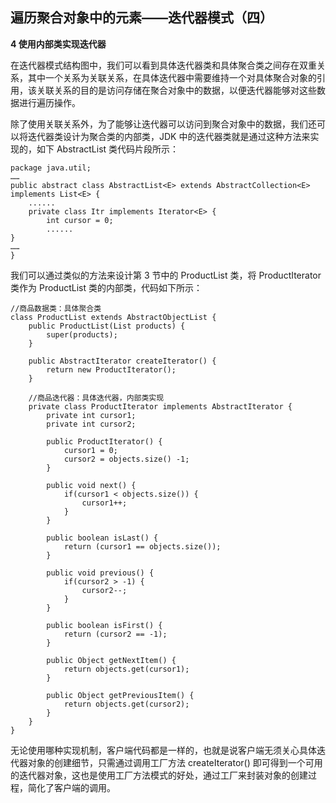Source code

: ## 遍历聚合对象中的元素——迭代器模式（四）

**4 使用内部类实现迭代器**  

在迭代器模式结构图中，我们可以看到具体迭代器类和具体聚合类之间存在双重关系，其中一个关系为关联关系，在具体迭代器中需要维持一个对具体聚合对象的引用，该关联关系的目的是访问存储在聚合对象中的数据，以便迭代器能够对这些数据进行遍历操作。  

除了使用关联关系外，为了能够让迭代器可以访问到聚合对象中的数据，我们还可以将迭代器类设计为聚合类的内部类，JDK 中的迭代器类就是通过这种方法来实现的，如下 AbstractList 类代码片段所示：

```
package java.util;
……
public abstract class AbstractList<E> extends AbstractCollection<E> implements List<E> {
    ......
    private class Itr implements Iterator<E> {
	    int cursor = 0;
        ......
}
……
}
```

我们可以通过类似的方法来设计第 3 节中的 ProductList 类，将 ProductIterator 类作为 ProductList 类的内部类，代码如下所示：  

```
//商品数据类：具体聚合类
class ProductList extends AbstractObjectList {
	public ProductList(List products) {
		super(products);
	}
	
	public AbstractIterator createIterator() {
		return new ProductIterator();
	}
	
	//商品迭代器：具体迭代器，内部类实现
	private class ProductIterator implements AbstractIterator {
		private int cursor1;
		private int cursor2;
		
		public ProductIterator() {
			cursor1 = 0;
			cursor2 = objects.size() -1;
		}
		
		public void next() {
			if(cursor1 < objects.size()) {
				cursor1++;
			}
		}
		
		public boolean isLast() {
			return (cursor1 == objects.size());
		}
		
		public void previous() {
			if(cursor2 > -1) {
				cursor2--;
			}
		}
		
		public boolean isFirst() {
			return (cursor2 == -1);
		}
		
		public Object getNextItem() {
			return objects.get(cursor1);
		} 
			
		public Object getPreviousItem() {
			return objects.get(cursor2);
		} 	
	}
}
```

无论使用哪种实现机制，客户端代码都是一样的，也就是说客户端无须关心具体迭代器对象的创建细节，只需通过调用工厂方法 createIterator() 即可得到一个可用的迭代器对象，这也是使用工厂方法模式的好处，通过工厂来封装对象的创建过程，简化了客户端的调用。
★ ★ ★ ★ ★ ★ ★
TASK TO CARRY OUT
Lines of the listing above that contain the word "AbstractIterator" must all be copied.

ANSWER FOR THIS EXERCISE
	public AbstractIterator createIterator() {
	private class ProductIterator implements AbstractIterator {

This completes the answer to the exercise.